Kimliğini ispatlamaya çalışan, 22 yaşında bir kızın öyküsü...
Psikolojik derinliği olan bir hikaye. Zehra, Almanya’da yoksul bir
aileden çıkıp İstanbullu zengin bir ailenin sırlarla dolu konağına
geliyor...
Peki sizin karakteriniz?
Ben Şule’yim. Kızım Hande kayıp. Ölü mü, sağ mı onu bile
bilmiyoruz. Beni en çok iki farklı annenin dramı etkiledi.
Zehra’nın annesi ile benim canlandırdığım Şule... Yerini bulacak
iyi bir iş.
Tiyatro ve dizilere yıllarca emek verdiniz. Ama tanınmanız Nuri
Bilge Ceylan’ın ‘Üç Maymun’ filmiyle oldu...
‘Üç Maymun’ ile ilgili teklif bana gelmeden önce, Nuri Bilge Ceylan’ın ‘Döngü’ adını verdiği fotoğrafını görmüş ve o kadar etkilenmiştim ki, “Bunun bir karesinde yer almayı ne kadar isterdim” dediğimi hatırlıyorum. İki ay sonra film için beni aradı. Doğru zaman o zamandı demek ki.

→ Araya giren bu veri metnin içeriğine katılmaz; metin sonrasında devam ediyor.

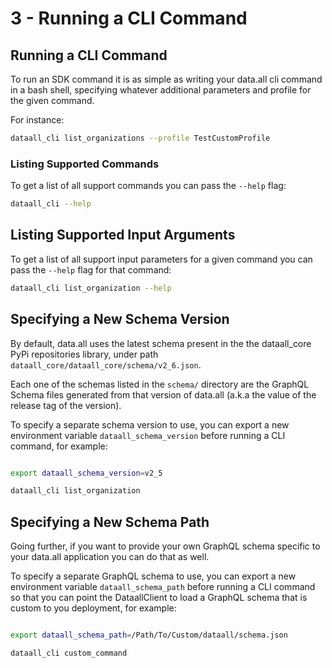 
# 3 - Running a CLI Command

## Running a CLI Command

To run an SDK command it is as simple as writing your data.all cli command in a bash shell, specifying whatever additional parameters and profile for the given command.

For instance:
```bash
dataall_cli list_organizations --profile TestCustomProfile
```


### Listing Supported Commands

To get a list of all support commands you can pass the `--help` flag:

```bash
dataall_cli --help

```


## Listing Supported Input Arguments

To get a list of all support input parameters for a given command you can pass the `--help` flag for that command:

```bash
dataall_cli list_organization --help

```


## Specifying a New Schema Version 

By default, data.all uses the latest schema present in the the dataall_core PyPi repositories library, under path `dataall_core/dataall_core/schema/v2_6.json`.

Each one of the schemas listed in the `schema/` directory are the GraphQL Schema files generated from that version of data.all (a.k.a the value of the release tag of the version). 

To specify a separate schema version to use, you can export a new environment variable `dataall_schema_version` before running a CLI command, for example:

```bash

export dataall_schema_version=v2_5

dataall_cli list_organization
```


## Specifying a New Schema Path 

Going further, if you want to provide your own GraphQL schema specific to your data.all application you can do that as well. 

To specify a separate GraphQL schema to use, you can export a new environment variable `dataall_schema_path` before running a CLI command so that you can point the DataallClient to load a GraphQL schema that is custom to you deployment, for example:

```bash

export dataall_schema_path=/Path/To/Custom/dataall/schema.json

dataall_cli custom_command
```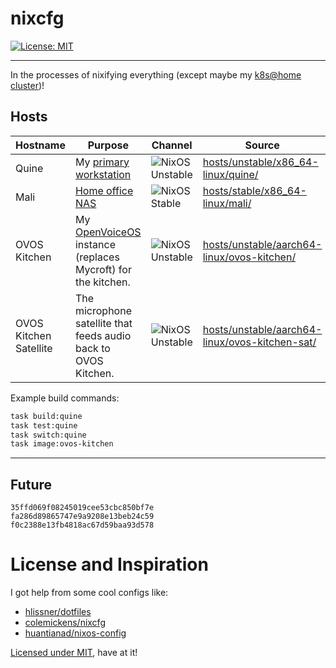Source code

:# nixcfg
[![License: MIT](https://img.shields.io/badge/License-MIT-yellow.svg)](https://opensource.org/licenses/MIT)

---

In the processes of nixifying everything (except maybe my [k8s@home cluster](https://github.com/ramblurr/home-ops))!

## Hosts

| Hostname               | Purpose                                                             | Channel                     | Source                                                                                             |
|------------------------|---------------------------------------------------------------------|-----------------------------|----------------------------------------------------------------------------------------------------|
| Quine                  | My [primary workstation][workstation]                                              | ![NixOS Unstable][unstable] | [hosts/unstable/x86_64-linux/quine/](./hosts/unstable/x86_64-linux/quine/)                         |
| Mali                   | [Home office NAS][NAS]                                              | ![NixOS Stable][stable]     | [hosts/stable/x86_64-linux/mali/](./hosts/stable/x86_64-linux/mali/)                               |
| OVOS Kitchen           | My [OpenVoiceOS][ovos] instance (replaces Mycroft) for the kitchen. | ![NixOS Unstable][unstable] | [hosts/unstable/aarch64-linux/ovos-kitchen/](./hosts/unstable/aarch64-linux/ovos-kitchen/)         |
| OVOS Kitchen Satellite | The microphone satellite that feeds audio back to OVOS Kitchen.     | ![NixOS Unstable][unstable] | [hosts/unstable/aarch64-linux/ovos-kitchen-sat/](./hosts/unstable/aarch64-linux/ovos-kitchen-sat/) |


Example build commands:

```sh
task build:quine
task test:quine
task switch:quine
task image:ovos-kitchen
```

---

## Future

```
35ffd069f08245019cee53cbc850bf7e
fa286d89865747e9a9208e13beb24c59
f0c2388e13fb4818ac67d59baa93d578
```

# License and Inspiration


I got help from some cool configs like:

* [hlissner/dotfiles](https://github.com/hlissner/dotfiles)
* [colemickens/nixcfg](https://github.com/colemickens/nixcfg)
* [huantianad/nixos-config](https://github.com/huantianad/nixos-config)


[Licensed under MIT](./LICENSE), have at it!


[ovos]: https://github.com/OpenVoiceOS/
[unstable]: https://img.shields.io/badge/NixOS-unstable-blue.svg?style=flat-square&logo=NixOS&logoColor=white
[stable]: https://img.shields.io/badge/NixOS-stable-green.svg?style=flat-square&logo=NixOS&logoColor=white
[NAS]: https://notes.binaryelysium.com/HomeOps/NAS/
[workstation]: https://notes.binaryelysium.com/HomeOps/PrimaryWorkstation/
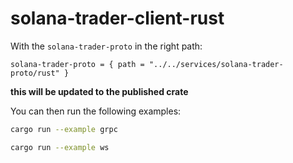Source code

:# solana-trader-client-rust

With the `solana-trader-proto` in the right path:

``solana-trader-proto = { path = "../../services/solana-trader-proto/rust" }``

**this will be updated to the published crate**

You can then run the following examples:

```bash
cargo run --example grpc
```

```bash
cargo run --example ws
```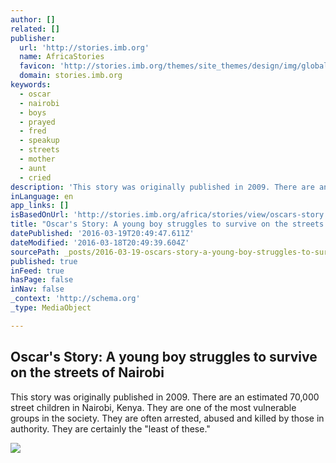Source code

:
 ```yaml
---
author: []
related: []
publisher:
  url: 'http://stories.imb.org'
  name: AfricaStories
  favicon: 'http://stories.imb.org/themes/site_themes/design/img/global/favicon.ico'
  domain: stories.imb.org
keywords:
  - oscar
  - nairobi
  - boys
  - prayed
  - fred
  - speakup
  - streets
  - mother
  - aunt
  - cried
description: 'This story was originally published in 2009. There are an estimated 70,000 street children in Nairobi, Kenya. They are one of the most vulnerable groups in the society. They are often arrested, abused and killed by those in authority. They are certainly the "least of these."'
inLanguage: en
app_links: []
isBasedOnUrl: 'http://stories.imb.org/africa/stories/view/oscars-story'
title: "Oscar's Story: A young boy struggles to survive on the streets of Nairobi"
datePublished: '2016-03-19T20:49:47.611Z'
dateModified: '2016-03-18T20:49:39.604Z'
sourcePath: _posts/2016-03-19-oscars-story-a-young-boy-struggles-to-survive-on-the-stree.md
published: true
inFeed: true
hasPage: false
inNav: false
_context: 'http://schema.org'
_type: MediaObject

---
```

<article style=""><h1>Oscar's Story: A young boy struggles to survive on the streets of Nairobi</h1><p>This story was originally published in 2009. There are an estimated 70,000 street children in Nairobi, Kenya. They are one of the most vulnerable groups in the society. They are often arrested, abused and killed by those in authority. They are certainly the "least of these."</p><img src="http://static3.commissionstories.com/2502/07_2009197kns087_16x9__large169.jpg" /></article>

Her şey hayat “Ol” dediğinde olur.
SEVMEDEN EVLENENLER BOŞANINCA DÜŞMAN OLUYOR
İyi bir kariyeriniz, bir oğlunuz var. Geriye bakınca ne
hissediyorsunuz?
Memnuniyet. Hiç keşkem yok. Hayatı olduğu gibi kabul etttim. Hâlâ
da böyle yaşamaya gayret ediyorum.
İlk evliliğinizi üniversitedeyken yapmışsınız. Şimdi
olsa yine aynı yaşta evlenir misiniz
Konservatuardan mezun olmuştum. 19-20 yaşındaydım. Kesinlikle
evlenirdim. Benim için her zaman önce aile, sonra iş gelir.
İnsanın aklından hiç 20 yaşında neler yapabilirdim diye
geçmez mi?
Vallahi geçmedi (gülüyor). Zaten, “Önce kariyer sonra çocuk”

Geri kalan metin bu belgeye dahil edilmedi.